One long-shot option the Rangers would consider, according to sources: A reunion with Cliff Lee.
There are significant obstacles to a trade with the Phillies for Lee, including a contract that guarantees him $25 million each of the next three seasons and also includes a $12.5 million buyout for 2016.
But the Rangers have always liked Lee, and they did have a scout watch him Wednesday in Los Angeles, as reported by CSNPhilly.com's Jim Salisbury. Lee pitched well against the light-hitting Dodgers, allowing one run on two hits in eight innings to lower his ERA to 3.72.
The Rangers have lost the last two World Series, and they believe their best chance of getting back and winning it is to add a true ace atop their rotation. They have focused primarily on Hamels and secondarily on Greinke, but there's no guarantee that they can get either one.
As CBSSports.com's Jon Heyman reported Wednesday morning, the Phillies are preparing a contract offer to Hamels that's expected to be for close to $130 million over six years. If they sign Hamels, he obviously isn't going to be traded.
Greinke, meanwhile, is missing a start this week because he "didn't feel right" after starting three consecutive games. Teams interested in him (including the Rangers) will likely want to see how he looks when he returns to the mound Tuesday in Philadelphia.
Even if Greinke is healthy, he may not end up being available. The Brewers have won four of six coming out of the All-Star break, and they have a three-game series this weekend against the first-place Reds. If ultra-competitive owner Mark Attanasio believes that they have a realistic chance to win (they trailed the Reds by 7.5 games going into action Wednesday night), he may tell general manager Doug Melvin to hold onto Greinke and go for it.

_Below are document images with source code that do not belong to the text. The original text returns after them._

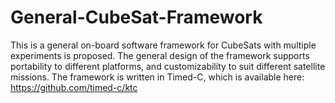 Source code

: # General-CubeSat-Framework

This is a general on-board software framework for CubeSats with multiple experiments is proposed. The general design of the framework supports portability to different platforms, and customizability to suit different satellite missions. The framework is written in Timed-C, which is available here: https://github.com/timed-c/ktc
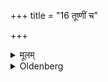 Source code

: +++
title = "16 तूष्णीं च"

+++

<details><summary>मूलम्</summary>

तूष्णीं च १६
</details>

<details><summary>Oldenberg</summary>

18. And silently.
</details>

The Phillies, meanwhile, won four of their first five games out of the break. They're much further back in the standings than the Brewers (12 games out of first place, entering play Wednesday), but they finally have Chase Utley and Ryan Howard back in the lineup and Roy Halladay back in the rotation.
And, like Attanasio, Phillies president David Montgomery has a reputation as an executive who is hesitant to sell off at midseason.
Of course, if the Phillies think they're enough in the race to keep Hamels, they'd no doubt want to keep Lee as well.
In any case, a Lee deal is something of a long-shot, but a fascinating one. It was the midseason deal for Lee in 2010 that helped get the Rangers to their first World Series.
That winter, the Rangers tried hard to keep Lee from leaving as a free agent. Back then, he chose the Phillies instead.